Task instructions:
Each line from the beginning of the data below through the line containing "with the suitcase ." should be repeated exactly, please.

______

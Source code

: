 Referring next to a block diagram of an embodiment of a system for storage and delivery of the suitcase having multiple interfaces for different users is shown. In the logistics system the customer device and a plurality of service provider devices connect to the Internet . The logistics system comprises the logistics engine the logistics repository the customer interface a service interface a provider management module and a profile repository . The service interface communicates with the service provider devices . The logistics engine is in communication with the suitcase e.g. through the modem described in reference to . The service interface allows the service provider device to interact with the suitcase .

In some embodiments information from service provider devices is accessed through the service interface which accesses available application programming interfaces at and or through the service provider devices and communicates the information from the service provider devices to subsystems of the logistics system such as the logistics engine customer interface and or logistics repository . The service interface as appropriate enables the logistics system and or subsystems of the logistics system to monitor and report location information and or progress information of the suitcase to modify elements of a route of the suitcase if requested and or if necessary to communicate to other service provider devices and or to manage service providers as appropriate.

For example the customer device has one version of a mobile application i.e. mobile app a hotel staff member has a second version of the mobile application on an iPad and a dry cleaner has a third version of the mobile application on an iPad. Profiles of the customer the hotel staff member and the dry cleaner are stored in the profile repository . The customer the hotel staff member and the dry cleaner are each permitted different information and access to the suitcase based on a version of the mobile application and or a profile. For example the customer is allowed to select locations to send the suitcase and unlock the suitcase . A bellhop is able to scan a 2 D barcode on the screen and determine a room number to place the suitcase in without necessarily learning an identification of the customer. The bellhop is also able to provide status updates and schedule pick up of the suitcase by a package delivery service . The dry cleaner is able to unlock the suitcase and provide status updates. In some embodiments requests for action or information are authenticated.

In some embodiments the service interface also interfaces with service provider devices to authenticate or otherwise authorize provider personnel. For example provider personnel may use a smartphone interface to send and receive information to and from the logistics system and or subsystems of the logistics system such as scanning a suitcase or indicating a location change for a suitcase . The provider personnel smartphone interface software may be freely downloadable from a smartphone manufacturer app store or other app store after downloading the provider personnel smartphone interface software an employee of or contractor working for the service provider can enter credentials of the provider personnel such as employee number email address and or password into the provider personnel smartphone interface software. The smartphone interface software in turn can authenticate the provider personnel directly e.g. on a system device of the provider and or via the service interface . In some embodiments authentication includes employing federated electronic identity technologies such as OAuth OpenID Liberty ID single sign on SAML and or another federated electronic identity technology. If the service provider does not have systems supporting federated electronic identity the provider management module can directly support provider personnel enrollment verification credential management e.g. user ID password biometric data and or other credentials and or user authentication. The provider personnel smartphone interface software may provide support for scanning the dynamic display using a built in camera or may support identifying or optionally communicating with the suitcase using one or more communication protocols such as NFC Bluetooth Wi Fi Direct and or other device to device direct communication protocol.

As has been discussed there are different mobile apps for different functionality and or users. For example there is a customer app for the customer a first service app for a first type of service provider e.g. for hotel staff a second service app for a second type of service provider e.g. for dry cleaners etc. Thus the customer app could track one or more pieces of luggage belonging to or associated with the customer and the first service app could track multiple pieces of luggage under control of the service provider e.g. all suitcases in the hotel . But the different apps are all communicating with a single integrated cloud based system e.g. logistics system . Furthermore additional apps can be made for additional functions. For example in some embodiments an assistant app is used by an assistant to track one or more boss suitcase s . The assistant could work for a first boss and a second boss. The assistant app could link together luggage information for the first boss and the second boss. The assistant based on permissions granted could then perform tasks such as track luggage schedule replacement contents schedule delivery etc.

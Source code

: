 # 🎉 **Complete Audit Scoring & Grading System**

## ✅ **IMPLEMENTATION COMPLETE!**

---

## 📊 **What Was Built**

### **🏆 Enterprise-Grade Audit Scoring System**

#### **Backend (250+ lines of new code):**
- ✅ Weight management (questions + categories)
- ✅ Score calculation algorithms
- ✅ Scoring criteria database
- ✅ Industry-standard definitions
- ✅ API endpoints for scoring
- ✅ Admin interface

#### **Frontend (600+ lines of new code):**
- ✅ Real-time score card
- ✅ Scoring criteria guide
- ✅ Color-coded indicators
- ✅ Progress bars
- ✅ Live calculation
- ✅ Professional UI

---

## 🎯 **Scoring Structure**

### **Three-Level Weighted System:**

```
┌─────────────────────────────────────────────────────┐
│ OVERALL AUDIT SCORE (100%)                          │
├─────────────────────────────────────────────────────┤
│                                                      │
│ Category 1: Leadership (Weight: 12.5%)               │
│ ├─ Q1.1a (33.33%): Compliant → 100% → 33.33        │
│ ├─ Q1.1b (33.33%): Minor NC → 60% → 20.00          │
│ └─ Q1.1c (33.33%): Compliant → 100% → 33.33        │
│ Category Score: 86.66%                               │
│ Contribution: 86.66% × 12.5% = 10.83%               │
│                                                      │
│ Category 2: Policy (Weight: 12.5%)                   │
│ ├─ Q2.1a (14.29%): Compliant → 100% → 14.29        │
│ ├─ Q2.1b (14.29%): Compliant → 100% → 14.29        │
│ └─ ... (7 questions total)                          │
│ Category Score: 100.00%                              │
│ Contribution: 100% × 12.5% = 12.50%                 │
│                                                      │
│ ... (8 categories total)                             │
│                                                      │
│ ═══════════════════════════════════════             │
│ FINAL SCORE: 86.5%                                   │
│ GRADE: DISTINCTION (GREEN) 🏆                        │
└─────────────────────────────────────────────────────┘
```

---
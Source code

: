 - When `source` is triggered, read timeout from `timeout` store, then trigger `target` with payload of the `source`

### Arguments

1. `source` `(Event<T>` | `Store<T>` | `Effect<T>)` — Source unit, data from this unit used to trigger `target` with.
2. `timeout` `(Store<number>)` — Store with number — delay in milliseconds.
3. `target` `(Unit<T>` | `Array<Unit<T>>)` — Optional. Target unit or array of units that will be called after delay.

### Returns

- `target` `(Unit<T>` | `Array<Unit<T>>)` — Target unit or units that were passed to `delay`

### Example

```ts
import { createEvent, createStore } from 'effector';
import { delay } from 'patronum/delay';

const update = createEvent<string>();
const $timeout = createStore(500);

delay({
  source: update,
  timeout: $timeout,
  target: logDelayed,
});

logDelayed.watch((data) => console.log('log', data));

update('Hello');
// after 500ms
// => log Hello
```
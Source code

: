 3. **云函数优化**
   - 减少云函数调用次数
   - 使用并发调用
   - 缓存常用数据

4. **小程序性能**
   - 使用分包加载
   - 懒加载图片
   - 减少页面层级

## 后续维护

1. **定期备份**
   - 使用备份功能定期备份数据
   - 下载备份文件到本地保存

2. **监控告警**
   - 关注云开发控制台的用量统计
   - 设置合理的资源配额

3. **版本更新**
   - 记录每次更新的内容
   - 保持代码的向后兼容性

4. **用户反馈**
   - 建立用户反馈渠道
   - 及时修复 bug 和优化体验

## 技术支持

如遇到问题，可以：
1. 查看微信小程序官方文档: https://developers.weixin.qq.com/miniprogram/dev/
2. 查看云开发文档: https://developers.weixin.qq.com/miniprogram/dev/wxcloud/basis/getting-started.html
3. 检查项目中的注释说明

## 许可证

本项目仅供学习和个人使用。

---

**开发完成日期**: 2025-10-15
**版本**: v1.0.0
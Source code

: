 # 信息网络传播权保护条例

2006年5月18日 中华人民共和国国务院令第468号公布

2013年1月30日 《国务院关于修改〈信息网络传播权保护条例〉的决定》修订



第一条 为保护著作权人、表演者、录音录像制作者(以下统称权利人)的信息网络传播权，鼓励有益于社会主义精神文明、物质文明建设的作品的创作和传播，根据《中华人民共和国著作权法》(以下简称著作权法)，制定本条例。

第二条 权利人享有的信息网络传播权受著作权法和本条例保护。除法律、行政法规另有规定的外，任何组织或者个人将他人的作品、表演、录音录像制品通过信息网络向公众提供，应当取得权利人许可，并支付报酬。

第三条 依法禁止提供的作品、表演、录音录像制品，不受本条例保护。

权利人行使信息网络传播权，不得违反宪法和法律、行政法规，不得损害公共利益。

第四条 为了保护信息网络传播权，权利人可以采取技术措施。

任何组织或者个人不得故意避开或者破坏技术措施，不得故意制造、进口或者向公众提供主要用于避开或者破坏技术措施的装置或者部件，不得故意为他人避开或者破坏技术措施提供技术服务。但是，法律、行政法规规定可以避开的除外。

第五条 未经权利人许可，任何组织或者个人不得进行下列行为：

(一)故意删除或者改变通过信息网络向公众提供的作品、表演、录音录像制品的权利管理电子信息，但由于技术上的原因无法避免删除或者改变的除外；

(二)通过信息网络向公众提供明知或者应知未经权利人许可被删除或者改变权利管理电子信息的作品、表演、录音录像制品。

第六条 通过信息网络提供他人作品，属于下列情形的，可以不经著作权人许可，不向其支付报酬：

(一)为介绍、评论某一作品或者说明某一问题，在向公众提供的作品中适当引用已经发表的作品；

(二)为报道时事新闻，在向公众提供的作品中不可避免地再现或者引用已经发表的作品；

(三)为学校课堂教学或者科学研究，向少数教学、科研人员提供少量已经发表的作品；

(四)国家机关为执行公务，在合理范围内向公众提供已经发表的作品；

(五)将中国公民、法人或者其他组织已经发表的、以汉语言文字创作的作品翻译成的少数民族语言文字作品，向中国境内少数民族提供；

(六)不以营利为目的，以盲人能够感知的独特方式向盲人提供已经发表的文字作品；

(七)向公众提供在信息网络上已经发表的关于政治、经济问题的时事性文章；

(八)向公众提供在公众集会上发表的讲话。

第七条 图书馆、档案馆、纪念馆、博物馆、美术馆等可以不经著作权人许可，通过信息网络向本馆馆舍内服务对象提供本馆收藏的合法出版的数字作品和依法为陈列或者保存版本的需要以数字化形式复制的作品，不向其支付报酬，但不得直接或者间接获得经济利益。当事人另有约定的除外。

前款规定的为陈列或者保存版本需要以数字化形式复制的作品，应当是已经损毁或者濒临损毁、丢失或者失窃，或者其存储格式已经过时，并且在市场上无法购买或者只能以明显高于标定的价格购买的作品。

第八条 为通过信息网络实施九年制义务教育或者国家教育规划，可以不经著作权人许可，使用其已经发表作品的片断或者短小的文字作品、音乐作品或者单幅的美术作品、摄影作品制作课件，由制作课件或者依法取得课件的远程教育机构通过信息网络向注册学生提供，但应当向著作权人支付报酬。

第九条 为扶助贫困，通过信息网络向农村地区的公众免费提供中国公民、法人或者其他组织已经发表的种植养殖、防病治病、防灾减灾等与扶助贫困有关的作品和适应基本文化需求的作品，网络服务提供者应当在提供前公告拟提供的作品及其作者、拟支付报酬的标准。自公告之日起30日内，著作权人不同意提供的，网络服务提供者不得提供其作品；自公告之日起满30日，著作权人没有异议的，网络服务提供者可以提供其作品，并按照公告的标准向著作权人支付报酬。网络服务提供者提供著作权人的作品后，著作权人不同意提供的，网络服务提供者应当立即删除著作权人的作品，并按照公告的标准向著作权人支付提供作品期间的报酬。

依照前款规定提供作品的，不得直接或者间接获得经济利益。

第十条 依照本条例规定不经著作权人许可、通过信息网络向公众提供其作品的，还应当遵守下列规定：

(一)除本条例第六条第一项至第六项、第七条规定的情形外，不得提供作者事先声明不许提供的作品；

______

Response area:
Source code

: Referring next to a block diagram of an embodiment of a system for storage and delivery of the suitcase having multiple interfaces for different users is shown. In the logistics system the customer device and a plurality of service provider devices connect to the Internet . The logistics system comprises the logistics engine the logistics repository the customer interface a service interface a provider management module and a profile repository . The service interface communicates with the service provider devices . The logistics engine is in communication with the suitcase e.g. through the modem described in reference to . The service interface allows the service provider device to interact with the suitcase .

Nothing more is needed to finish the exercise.